**Aim of the task**
The expected response consists solely of the lines from the line with "Package | hl7.fhir.r5.core@5.0.0 |" through the last line of the material below, copied exactly.

**Provided entries**
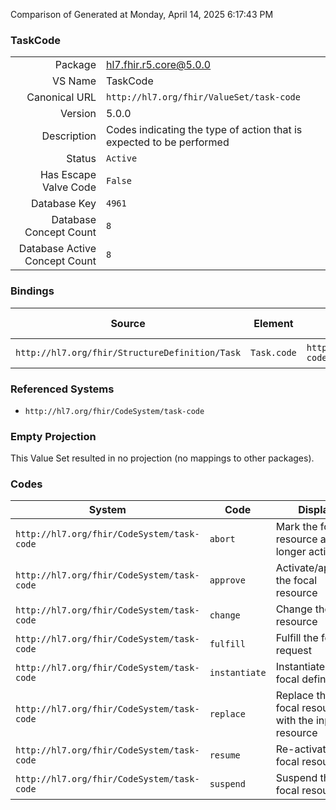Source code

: Comparison of 
Generated at Monday, April 14, 2025 6:17:43 PM

### TaskCode

|      |     |
| ---: | --- |
| Package | hl7.fhir.r5.core@5.0.0 |
| VS Name | TaskCode |
| Canonical URL | `http://hl7.org/fhir/ValueSet/task-code` |
| Version | 5.0.0 |
| Description | Codes indicating the type of action that is expected to be performed |
| Status | `Active` |
| Has Escape Valve Code | `False` |
| Database Key | `4961` |
| Database Concept Count | `8` |
| Database Active Concept Count | `8` |
### Bindings

| Source | Element | Binding | Strength | Element Short |
| ------ | ------- | ------- | -------- | ------------- |
| `http://hl7.org/fhir/StructureDefinition/Task` | `Task.code` | `http://hl7.org/fhir/ValueSet/task-code` | `Example` | Task Type |

### Referenced Systems

* `http://hl7.org/fhir/CodeSystem/task-code`
### Empty Projection

This Value Set resulted in no projection (no mappings to other packages).

### Codes

| System | Code | Display |
| ------ | ---- | ------- |
| `http://hl7.org/fhir/CodeSystem/task-code` | `abort` | Mark the focal resource as no longer active |
| `http://hl7.org/fhir/CodeSystem/task-code` | `approve` | Activate/approve the focal resource |
| `http://hl7.org/fhir/CodeSystem/task-code` | `change` | Change the focal resource |
| `http://hl7.org/fhir/CodeSystem/task-code` | `fulfill` | Fulfill the focal request |
| `http://hl7.org/fhir/CodeSystem/task-code` | `instantiate` | Instantiate the focal definition |
| `http://hl7.org/fhir/CodeSystem/task-code` | `replace` | Replace the focal resource with the input resource |
| `http://hl7.org/fhir/CodeSystem/task-code` | `resume` | Re-activate the focal resource |
| `http://hl7.org/fhir/CodeSystem/task-code` | `suspend` | Suspend the focal resource |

**Result of this task**
| Package | hl7.fhir.r5.core@5.0.0 |
| VS Name | TaskCode |
| Canonical URL | `http://hl7.org/fhir/ValueSet/task-code` |
| Version | 5.0.0 |
| Description | Codes indicating the type of action that is expected to be performed |
| Status | `Active` |
| Has Escape Valve Code | `False` |
| Database Key | `4961` |
| Database Concept Count | `8` |
| Database Active Concept Count | `8` |
### Bindings

| Source | Element | Binding | Strength | Element Short |
| ------ | ------- | ------- | -------- | ------------- |
| `http://hl7.org/fhir/StructureDefinition/Task` | `Task.code` | `http://hl7.org/fhir/ValueSet/task-code` | `Example` | Task Type |

### Referenced Systems

* `http://hl7.org/fhir/CodeSystem/task-code`
### Empty Projection

This Value Set resulted in no projection (no mappings to other packages).

### Codes

| System | Code | Display |
| ------ | ---- | ------- |
| `http://hl7.org/fhir/CodeSystem/task-code` | `abort` | Mark the focal resource as no longer active |
| `http://hl7.org/fhir/CodeSystem/task-code` | `approve` | Activate/approve the focal resource |
| `http://hl7.org/fhir/CodeSystem/task-code` | `change` | Change the focal resource |
| `http://hl7.org/fhir/CodeSystem/task-code` | `fulfill` | Fulfill the focal request |
| `http://hl7.org/fhir/CodeSystem/task-code` | `instantiate` | Instantiate the focal definition |
| `http://hl7.org/fhir/CodeSystem/task-code` | `replace` | Replace the focal resource with the input resource |
| `http://hl7.org/fhir/CodeSystem/task-code` | `resume` | Re-activate the focal resource |
| `http://hl7.org/fhir/CodeSystem/task-code` | `suspend` | Suspend the focal resource |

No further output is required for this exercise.